The fossa is a species of Civet that is found only in Madagascar. They have long tails which help with climbing as well as keeping their balance when hunting in the treetops. They look a lot like a big cat. They take up the niches that lions, tigers, or other feline apex predators would because there are no feline species native to the island. They are much closer related to mongooses than actual felines. Even so, they have retractable claws, akin to those of a feline. They can potentially grow up to six feet long and weigh 26 pounds.
Sulawesis or Great or Brown palm civets have webbed, flexible feet. In Southeast Asian forests, there are five species of banded palm civets and otter civets. Banded palm civets eat lizards, frogs, rats, crabs, snails, earthworms, and ants. Owson’s banded civet mainly eats invertebrates. Hose’s palm resembles the banded palm civet in body but has a differing head shape. Otter civets have shorter rounded ears, a thinner pointier muzzle, a more compact body, and a shorter tail. African civets live in all habitats on the continent. Indian civets are smaller than Indian civets and eat small mammals and birds, stalking prey like a cat. They also scavenge and eat eggs.

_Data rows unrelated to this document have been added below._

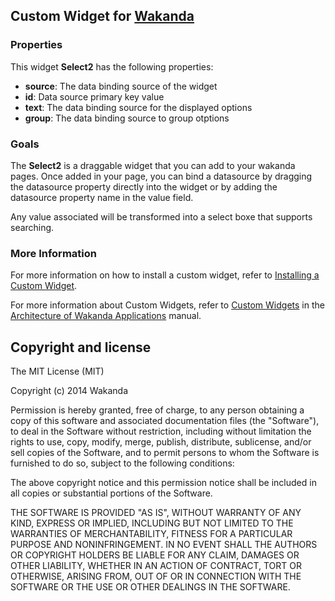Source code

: ## Custom Widget for [Wakanda](http://wakanda.org/)### PropertiesThis widget __Select2__ has the following properties: * __source__: The data binding source of the widget* __id__: Data source primary key value* __text__: The data binding source for the displayed options* __group__: The data binding source to group otptions### GoalsThe __Select2__ is a draggable widget that you can add to your wakanda pages. Once added in your page, you can bind a datasource by dragging the datasource property directly into the widget or by adding the datasource property name in the value field. Any value associated will be transformed into a select boxe that supports searching.### More InformationFor more information on how to install a custom widget, refer to [Installing a Custom Widget](http://doc.wakanda.org/WakandaStudio0/help/Title/en/page3869.html#1027761).For more information about Custom Widgets, refer to [Custom Widgets](http://doc.wakanda.org/Wakanda0.v5/help/Title/en/page3863.html "Custom Widgets") in the [Architecture of Wakanda Applications](http://doc.wakanda.org/Wakanda0.v5/help/Title/en/page3844.html "Architecture of Wakanda Applications") manual.Copyright and license---------------------The MIT License (MIT)Copyright (c) 2014 WakandaPermission is hereby granted, free of charge, to any person obtaining a copyof this software and associated documentation files (the "Software"), to dealin the Software without restriction, including without limitation the rightsto use, copy, modify, merge, publish, distribute, sublicense, and/or sellcopies of the Software, and to permit persons to whom the Software isfurnished to do so, subject to the following conditions:The above copyright notice and this permission notice shall be included inall copies or substantial portions of the Software.THE SOFTWARE IS PROVIDED "AS IS", WITHOUT WARRANTY OF ANY KIND, EXPRESS ORIMPLIED, INCLUDING BUT NOT LIMITED TO THE WARRANTIES OF MERCHANTABILITY,FITNESS FOR A PARTICULAR PURPOSE AND NONINFRINGEMENT. IN NO EVENT SHALL THEAUTHORS OR COPYRIGHT HOLDERS BE LIABLE FOR ANY CLAIM, DAMAGES OR OTHERLIABILITY, WHETHER IN AN ACTION OF CONTRACT, TORT OR OTHERWISE, ARISING FROM,OUT OF OR IN CONNECTION WITH THE SOFTWARE OR THE USE OR OTHER DEALINGS INTHE SOFTWARE.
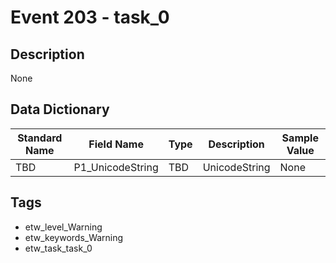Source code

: # Event 203 - task_0

## Description
None

## Data Dictionary
|Standard Name|Field Name|Type|Description|Sample Value|
|---|---|---|---|---|
|TBD|P1_UnicodeString|TBD|UnicodeString|None|None|

## Tags
* etw_level_Warning
* etw_keywords_Warning
* etw_task_task_0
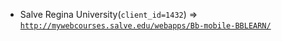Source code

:  - Salve Regina University(`client_id=1432`) => [`http://mywebcourses.salve.edu/webapps/Bb-mobile-BBLEARN/`](http://mywebcourses.salve.edu/webapps/Bb-mobile-BBLEARN/)
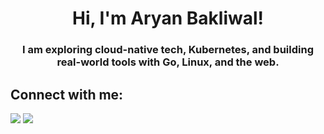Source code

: <h1 align="center">Hi, I'm Aryan Bakliwal! </h1>
<h3 align="center">I am exploring cloud-native tech, Kubernetes, and building real-world tools with Go, Linux, and the web.</h3>


## Connect with me:
<p align="left">
   <a href = "https://www.linkedin.com/in/aryanbakliwal/"><img src="https://img.icons8.com/fluent/48/000000/linkedin.png"/></a>
   <a href = "https://twitter.com/AryanBakliwal"><img src="https://img.icons8.com/fluent/48/000000/twitter.png"/></a>
</p>
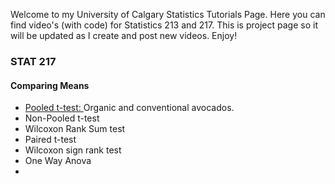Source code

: 
Welcome to my University of Calgary Statistics Tutorials Page. Here you can find video's (with code) for Statistics 213 and 217. This is project page so it will be updated as I create and post new videos. Enjoy! 

### STAT 217
#### Comparing Means 
* <a href="https://merrickmath.github.io/MerrickMath.github.io-UofCStats/PooledTtest.html"> Pooled t-test: </a> Organic and conventional avocados. 
* Non-Pooled t-test 
* Wilcoxon Rank Sum test 
* Paired t-test
* Wilcoxon sign rank test
* One Way Anova 
* 







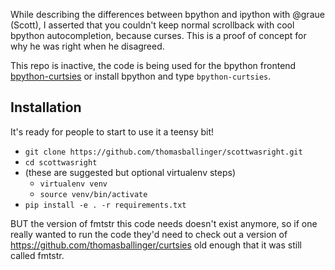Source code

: While describing the differences between bpython and ipython with @graue (Scott),
I asserted that you couldn't keep normal scrollback with cool bpython
autocompletion, because curses. This is a proof of concept for why
he was right when he disagreed.

This repo is inactive, the code is being used for the bpython frontend [bpython-curtsies](https://bitbucket.org/bobf/bpython)
or install bpython and type `bpython-curtsies`.

Installation
------------

It's ready for people to start to use it a teensy bit!

* `git clone https://github.com/thomasballinger/scottwasright.git`
* `cd scottwasright`
* (these are suggested but optional virtualenv steps)
  * `virtualenv venv`
  * `source venv/bin/activate`
* `pip install -e . -r requirements.txt`

BUT the version of fmtstr this code needs doesn't exist anymore, so if one really wanted to run the code they'd need to check out a version of https://github.com/thomasballinger/curtsies old enough that it was still called fmtstr.
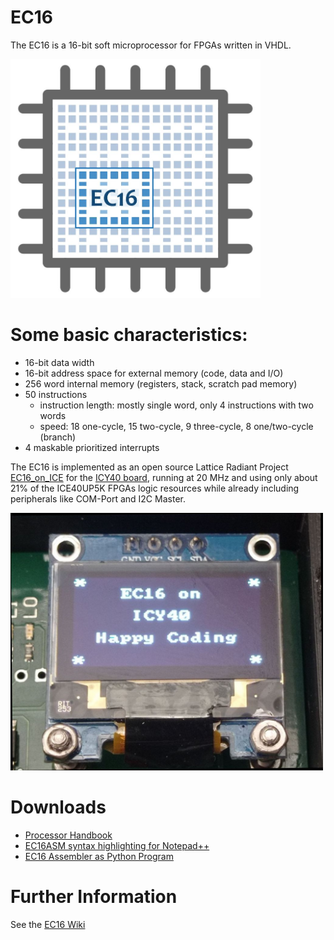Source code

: # EC16
The EC16 is a 16-bit soft microprocessor for FPGAs written in VHDL.

 <img src="/Doc/EC16_Logo.jpg" width="400" />
 
# Some basic characteristics:
- 16-bit data width
- 16-bit address space for external memory (code, data and I/O)
- 256 word internal memory (registers, stack, scratch pad memory)
- 50 instructions
  * instruction length: mostly single word, only 4 instructions with two words
  * speed: 18 one-cycle, 15 two-cycle, 9 three-cycle, 8 one/two-cycle (branch)
- 4 maskable prioritized interrupts

The EC16 is implemented as an open source Lattice Radiant Project [EC16_on_ICE](https://github.com/Edgar-Conzen/EC16_on_ICE) for the [ICY40 board](https://github.com/Edgar-Conzen/ICY40), 
running at 20 MHz and using only about 21% of the ICE40UP5K FPGAs logic resources while already including peripherals like COM-Port and I2C Master.

  <img src="/Doc/ICY40_EC16_writes_text_on_display.jpg" width="500" />

 # Downloads
 - [Processor Handbook](https://raw.github.com/Edgar-Conzen/EC16/main/Download/EC16_ISA_V1.0.pdf)
 - [EC16ASM syntax highlighting for Notepad++](https://raw.github.com/Edgar-Conzen/EC16/main/Download/EC16_ASM_Syntax_for_NotepadPP.xml)
 - [EC16 Assembler as Python Program](https://raw.github.com/Edgar-Conzen/EC16/main/Download/ec16asm.py)

# Further Information
See the [EC16 Wiki](https://github.com/Edgar-Conzen/EC16/wiki)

Binturongs or bearcats have been reported to swim in rivers and catch fish. They resemble a combination of bears and cats but are not ursine or feline. Their long, fluffy tails sometimes serve as a fifth hand. They can potentially live up to 20 years. They are found in forests throughout Southeast Asia. Unfortunately, they are a vulnerable species due to habitat destruction. 
Binturongs are thought to be the most closely related to palm civets. They are generally solitary and nocturnal, like most civets. They are generally shy animals, and hard to spot, especially due to their endangered status. The habitat loss has been worse in the southern range of territory. They rely on thick, dense forests for shelter and safety.